▸ Exercise
Pull every line that includes the word "aceidosNucleicos" from the data.
##### Dataset extract
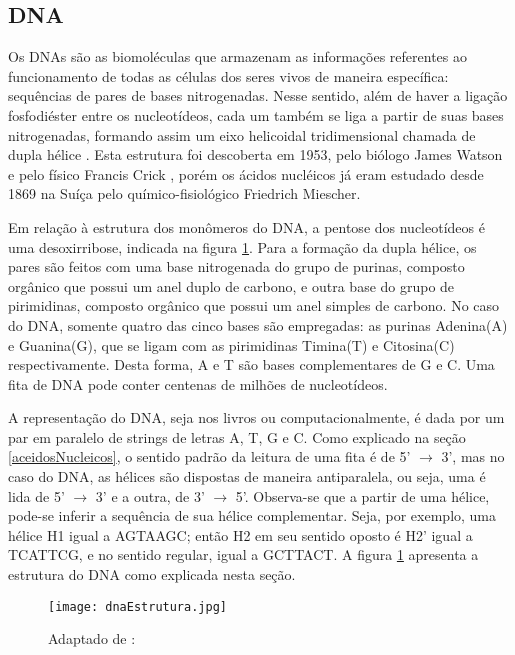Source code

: \subsection{DNA} \label{aceidosNucleicos:dna}

\indent Os DNAs são as biomoléculas que armazenam as informações referentes ao funcionamento de todas as células dos seres vivos de maneira específica: sequências de pares de bases nitrogenadas. Nesse sentido, além de haver a ligação fosfodiéster entre os nucleotídeos, cada um também se liga a partir de suas bases nitrogenadas, formando assim um eixo helicoidal tridimensional chamada de dupla hélice \cite{setubal97}. Esta estrutura foi descoberta em 1953, pelo biólogo James Watson e pelo físico Francis Crick \cite{dnadiscovery08}, porém os ácidos nucléicos já eram estudado desde 1869 na Suíça pelo químico-fisiológico Friedrich Miescher.

\indent Em relação à estrutura dos monômeros do DNA, a pentose dos nucleotídeos é uma desoxirribose, indicada na figura \ref{fig:EstruturasDoDNA}. Para a formação da dupla hélice, os pares são feitos com uma base nitrogenada do grupo de purinas, composto orgânico que possui um anel duplo de carbono, e outra base do grupo de pirimidinas, composto orgânico que possui um anel simples de carbono. No caso do DNA, somente quatro das cinco bases são empregadas: as purinas Adenina(A) e Guanina(G), que se ligam com as pirimidinas Timina(T) e Citosina(C) respectivamente. Desta forma, A e T são bases complementares de G e C. Uma fita de DNA pode conter centenas de milhões de nucleotídeos.

\indent A representação do DNA, seja nos livros ou computacionalmente, é dada por um par em paralelo de strings de letras A, T, G e C. Como explicado na seção \ref{aceidosNucleicos}, o sentido padrão da leitura de uma fita é de 5' $\rightarrow$ 3', mas no caso do DNA, as hélices são dispostas de maneira antiparalela, ou seja, uma é lida de 5' $\rightarrow$ 3' e a outra, de 3' $\rightarrow$ 5'. Observa-se que a partir de uma hélice, pode-se inferir a sequência de sua hélice complementar. Seja, por exemplo, uma hélice H1 igual a AGTAAGC; então H2 em seu sentido oposto é H2' igual a TCATTCG, e no sentido regular, igual a GCTTACT. A figura \ref{fig:EstruturasDoDNA} apresenta a estrutura do DNA como explicada nesta seção.

\begin{figure}[h]
    \centering
    \texttt{[image: dnaEstrutura.jpg]}
    \caption{Adaptado de : \cite{dnadiscovery08} }
    \label{fig:EstruturasDoDNA}
\end{figure}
##########
▸ Answer to this problem
: \subsection{DNA} \label{aceidosNucleicos:dna}
\indent A representação do DNA, seja nos livros ou computacionalmente, é dada por um par em paralelo de strings de letras A, T, G e C. Como explicado na seção \ref{aceidosNucleicos}, o sentido padrão da leitura de uma fita é de 5' $\rightarrow$ 3', mas no caso do DNA, as hélices são dispostas de maneira antiparalela, ou seja, uma é lida de 5' $\rightarrow$ 3' e a outra, de 3' $\rightarrow$ 5'. Observa-se que a partir de uma hélice, pode-se inferir a sequência de sua hélice complementar. Seja, por exemplo, uma hélice H1 igual a AGTAAGC; então H2 em seu sentido oposto é H2' igual a TCATTCG, e no sentido regular, igual a GCTTACT. A figura \ref{fig:EstruturasDoDNA} apresenta a estrutura do DNA como explicada nesta seção.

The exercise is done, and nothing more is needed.